The government has a lot to lose if they will not take advantage of their lottery win, the election results. It does feel for the government, for a lot of MPs and the parties of the coalition, that it’s not something to waste; it’s not something to let go of. I think that is driving them very strongly forward and it’s very scary to see.
Things have come to a head in the last four days in Israel. Last Monday, the government voted on a law that bans students in Israel that are coming from the Palestinian minority in Israel to wave a Palestinian flag. If you are a student and you wave a Palestinian flag, you’re not entitled to study in any academic institute in Israel. You are not entitled to receive an academic degree in Israel. And if you studied abroad, your degree from abroad will not be acknowledged by the Israeli state. And that was voted on on Monday and it passed two days ago in Parliament with the support of the government. That’s the preliminary voting—there’s still two more votes to go, but they actually pushed it forward.
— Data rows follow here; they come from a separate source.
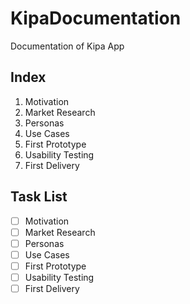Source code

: # KipaDocumentation
Documentation of Kipa App
## Index

1. Motivation
2. Market Research
3. Personas 
4. Use Cases
5. First Prototype
6. Usability Testing
7. First Delivery


## Task List


- [ ] Motivation 
- [ ] Market Research
- [ ] Personas
- [ ] Use Cases
- [ ] First Prototype
- [ ] Usability Testing
- [ ] First Delivery
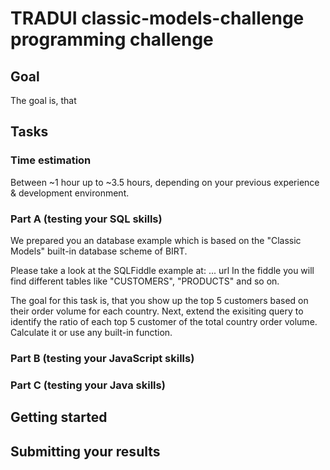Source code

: # TRADUI classic-models-challenge programming challenge

## Goal
The goal is, that 

## Tasks

### Time estimation
Between ~1 hour up to ~3.5 hours, 
depending on your previous experience & development environment.

### Part A (testing your SQL skills)

We prepared you an database example which is based on the "Classic Models" built-in database scheme of BIRT.

Please take a look at the SQLFiddle example at: ... url
In the fiddle you will find  different tables like "CUSTOMERS", "PRODUCTS" and so on.

The goal for this task is, that you show up the top 5 customers based on their order volume for each country.
Next, extend the exisiting query to identify the ratio of each top 5 customer of the total country order volume. Calculate it or use any built-in function.

### Part B (testing your JavaScript skills)



### Part C (testing your Java skills)

## Getting started

## Submitting your results
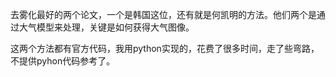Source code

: 去雾化最好的两个论文，一个是韩国这位，还有就是何凯明的方法。他们两个是通过大气模型来处理，关键是如何获得大气图像。

这两个方法都有官方代码，我用python实现的，花费了很多时间，走了些弯路，不提供pyhon代码参考了。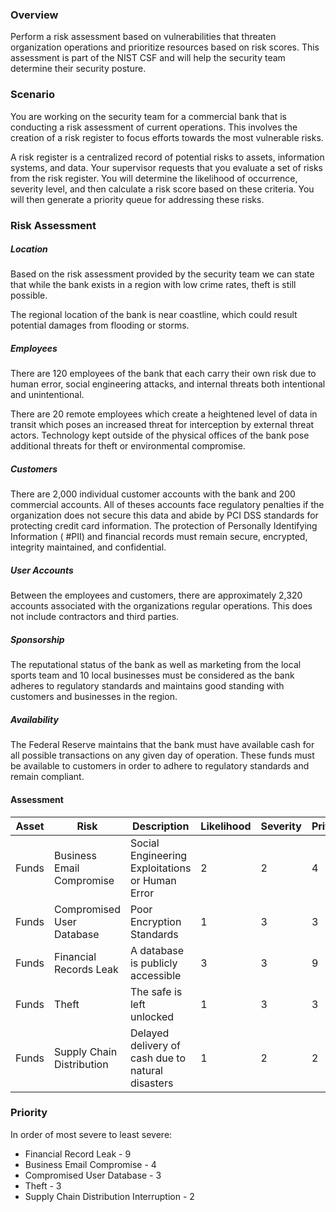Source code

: ### Overview

Perform a risk assessment based on vulnerabilities that threaten organization operations and prioritize resources based on risk scores. This assessment is part of the NIST CSF and will help the security team determine their security posture.

### Scenario

You are working on the security team for a commercial bank that is conducting a risk assessment of current operations. This involves the creation of a risk register to focus efforts towards the most vulnerable risks.

A risk register is a centralized record of potential risks to assets, information systems, and data. Your supervisor requests that you evaluate a set of risks from the risk register. You will determine the likelihood of occurrence, severity level, and then calculate a risk score based on these criteria. You will then generate a priority queue for addressing these risks.

### Risk Assessment

##### Location

Based on the risk assessment provided by the security team we can state that while the bank exists in a region with low crime rates, theft is still possible.

The regional location of the bank is near coastline, which could result potential damages from flooding or storms.

##### Employees

There are 120 employees of the bank that each carry their own risk due to human error, social engineering attacks, and internal threats both intentional and unintentional.

There are 20 remote employees which create a heightened level of data in transit which poses an increased threat for interception by external threat actors. Technology kept outside of the physical offices of the bank pose additional threats for theft or environmental compromise. 

##### Customers

There are 2,000 individual customer accounts with the bank and 200 commercial accounts. All of theses accounts face regulatory penalties if the organization does not secure this data and abide by PCI DSS standards for protecting credit card information. The protection of Personally Identifying Information ( #PII) and financial records must remain secure, encrypted, integrity maintained, and confidential.

##### User Accounts

Between the employees and customers, there are approximately 2,320 accounts associated with the organizations regular operations. This does not include contractors and third parties.

##### Sponsorship

The reputational status of the bank as well as marketing from the local sports team and 10 local businesses must be considered as the bank adheres to regulatory standards and maintains good standing with customers and businesses in the region. 

##### Availability

The Federal Reserve maintains that the bank must have available cash for all possible transactions on any given day of operation. These funds must be available to customers in order to adhere to regulatory standards and remain compliant.

#### Assessment

| Asset | Risk | Description | Likelihood | Severity | Pritority |
| ---- | ---- | ---- | ---- | ---- | ---- |
| Funds | Business Email Compromise | Social Engineering Exploitations or Human Error | 2 | 2 | 4 |
| Funds | Compromised User Database | Poor Encryption Standards | 1 | 3 | 3 |
| Funds | Financial Records Leak | A database is publicly accessible | 3 | 3 | 9 |
| Funds | Theft | The safe is left unlocked | 1 | 3 | 3 |
| Funds | Supply Chain Distribution | Delayed delivery of cash due to natural disasters | 1 | 2 | 2 |

### Priority

In order of most severe to least severe:

- Financial Record Leak - 9
- Business Email Compromise - 4
- Compromised User Database - 3
- Theft - 3
- Supply Chain Distribution Interruption - 2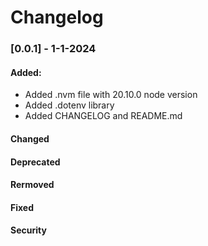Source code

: # Changelog

### [0.0.1] - 1-1-2024

#### Added:
- Added .nvm file with 20.10.0 node version
- Added .dotenv library
- Added CHANGELOG and README.md

#### Changed
#### Deprecated
#### Rermoved
#### Fixed
#### Security
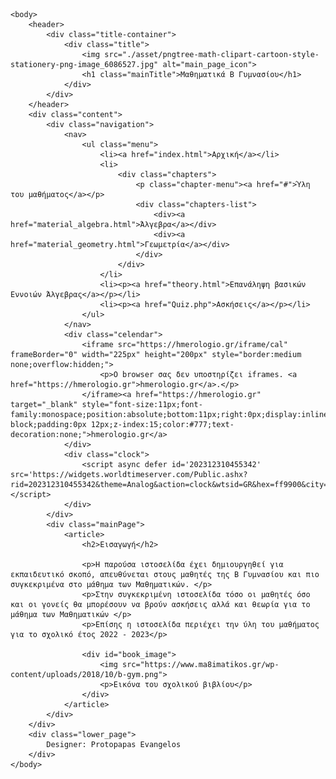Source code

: <!DOCTYPE HTML>
<html>
	<head>
		<meta charset="UTF-8">
		<link rel="preconnect" href="https://fonts.gstatic.com">
		<link href="https://fonts.googleapis.com/css2?family=Caudex&display=swap" rel="stylesheet"> 
		<link rel="stylesheet" href="./asset/style.css" type="text/css" media="screen" charset="utf-8"/>
		<title>Μαθηματικά Β Γυμνασίου</title>
	</head>

	<body>
		<header>
			<div class="title-container">
				<div class="title">
					<img src="./asset/pngtree-math-clipart-cartoon-style-stationery-png-image_6086527.jpg" alt="main_page_icon">
					<h1 class="mainTitle">Μαθηματικά Β Γυμνασίου</h1>
				</div>
			</div>
		</header>
		<div class="content">
			<div class="navigation">
				<nav>
					<ul class="menu">
						<li><a href="index.html">Αρχική</a></li>
                        <li>
							<div class="chapters">
								<p class="chapter-menu"><a href="#">Ύλη του μαθήματος</a></p>							
								<div class="chapters-list">
									<div><a href="material_algebra.html">Άλγεβρα</a></div>
									<div><a href="material_geometry.html">Γεωμετρία</a></div>
								</div>
							</div>
						</li>
						<li><p><a href="theory.html">Επανάληψη βασικών Εννοιών Άλγεβρας</a></p></li>
						<li><p><a href="Quiz.php">Ασκήσεις</a></p></li>
					</ul>
				</nav>
				<div class="celendar">	
					<iframe src="https://hmerologio.gr/iframe/cal" frameBorder="0" width="225px" height="200px" style="border:medium none;overflow:hidden;">
						<p>Ο browser σας δεν υποστηρίζει iframes. <a href="https://hmerologio.gr">hmerologio.gr</a>.</p>
					</iframe><a href="https://hmerologio.gr" target="_blank" style="font-size:11px;font-family:monospace;position:absolute;bottom:11px;right:0px;display:inline-block;padding:0px 12px;z-index:15;color:#777;text-decoration:none;">hmerologio.gr</a>
				</div>
				<div class="clock">
					<script async defer id='202312310455342' src='https://widgets.worldtimeserver.com/Public.ashx?rid=202312310455342&theme=Analog&action=clock&wtsid=GR&hex=ff9900&city=Athens&size='></script>
				</div>
			</div>
			<div class="mainPage">
				<article>
					<h2>Εισαγωγή</h2>
					
					<p>Η παρούσα ιστοσελίδα έχει δημιουργηθεί για εκπαιδευτικό σκοπό, απευθύνεται στους μαθητές της Β Γυμνασίου και πιο συγκεκριμένα στο μάθημα των Μαθηματικών. </p>
                    <p>Στην συγκεκριμένη ιστοσελίδα τόσο οι μαθητές όσο και οι γονείς θα μπορέσουν να βρούν ασκήσεις αλλά και θεωρία για το μάθημα των Μαθηματικών </p>
					<p>Επίσης η ιστοσελίδα περιέχει την ύλη του μαθήματος για το σχολικό έτος 2022 - 2023</p>
					
					<div id="book_image">
						<img src="https://www.ma8imatikos.gr/wp-content/uploads/2018/10/b-gym.png">
						<p>Εικόνα του σχολικού βιβλίου</p>
					</div>
				</article>
			</div>
		</div>
		<div class="lower_page">
			Designer: Protopapas Evangelos
		</div>
	</body>
</html>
Then, the other day, it was declared by the government that Arab teachers are going to get the supervision of the secret service and also they’re going to extend this program now so that every person who wants to become a teacher in Israel will have to undergo supervision of the secret service of Israel.
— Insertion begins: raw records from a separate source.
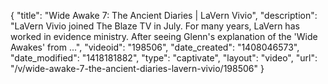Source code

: {
    "title": "Wide Awake 7: The Ancient Diaries | LaVern Vivio",
    "description": "LaVern Vivio joined The Blaze TV in July. For many years, LaVern has worked in evidence ministry. After seeing Glenn's explanation of the 'Wide Awakes' from ...",
    "videoid": "198506",
    "date_created": "1408046573",
    "date_modified": "1418181882",
    "type": "captivate",
    "layout": "video",
    "url": "\/v\/wide-awake-7-the-ancient-diaries-lavern-vivio\/198506"
}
Another thing they did this week is to say that any request for child support from a woman to a man has to go through the rabbinical court, which means that if you want to get divorced, the man has the power to tell you to drop the request for child support. You cannot divorce without it in Israel; you need to get the support of the man. It’s a very bad law.
This is just one week in Israel. So if the government will see that they have the power to push through this judicial reform, despite hundreds of thousands of people on the street, the economic and financial elite fighting against them, they will feel that they have a lot of power to push the other things that they want to do. It’s a very scary moment.
It feels as though Israel stands at a historic crossroads. It feels like the very basic agreement between the state and its citizens has been broken. On Friday, we saw that 1,200 pilots from the Air Force of Israel declared that they refuse to continue their service. And what they described is that the very basic agreement; the very basic feeling that what they give and what they get in return has been broken.
The general feeling is that there is a very big thing that has been broken and cannot be restored.